**TASK DIRECTIONS**
The answer is all of the entries below, repeated exactly and free of pictures.
---+---
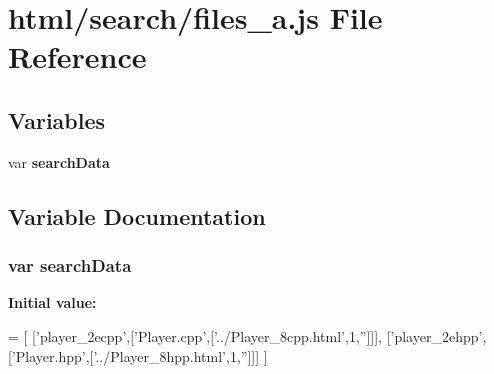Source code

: \section{html/search/files\-\_\-a.js File Reference}
\label{files__a_8js}
\subsection*{Variables}
\begin{DoxyCompactItemize}
\item 
var {\bf search\-Data}
\end{DoxyCompactItemize}


\subsection{Variable Documentation}
\subsubsection[{search\-Data}]{\setlength{\rightskip}{0pt plus 5cm}var search\-Data}\label{files__a_8js_ad01a7523f103d6242ef9b0451861231e}
{\bfseries Initial value\-:}
\begin{DoxyCode}
=
[
  [\textcolor{stringliteral}{'player\_2ecpp'},[\textcolor{stringliteral}{'Player.cpp'},[\textcolor{stringliteral}{'../Player\_8cpp.html'},1,\textcolor{stringliteral}{''}]]],
  [\textcolor{stringliteral}{'player\_2ehpp'},[\textcolor{stringliteral}{'Player.hpp'},[\textcolor{stringliteral}{'../Player\_8hpp.html'},1,\textcolor{stringliteral}{''}]]]
]
\end{DoxyCode}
---+---
**SOLUTION TO THIS TASK**
Source code

: \section{html/search/files\-\_\-a.js File Reference}
\label{files__a_8js}
\subsection*{Variables}
\begin{DoxyCompactItemize}
\item 
var {\bf search\-Data}
\end{DoxyCompactItemize}


\subsection{Variable Documentation}
\subsubsection[{search\-Data}]{\setlength{\rightskip}{0pt plus 5cm}var search\-Data}\label{files__a_8js_ad01a7523f103d6242ef9b0451861231e}
{\bfseries Initial value\-:}
\begin{DoxyCode}
=
[
  [\textcolor{stringliteral}{'player\_2ecpp'},[\textcolor{stringliteral}{'Player.cpp'},[\textcolor{stringliteral}{'../Player\_8cpp.html'},1,\textcolor{stringliteral}{''}]]],
  [\textcolor{stringliteral}{'player\_2ehpp'},[\textcolor{stringliteral}{'Player.hpp'},[\textcolor{stringliteral}{'../Player\_8hpp.html'},1,\textcolor{stringliteral}{''}]]]
]
\end{DoxyCode}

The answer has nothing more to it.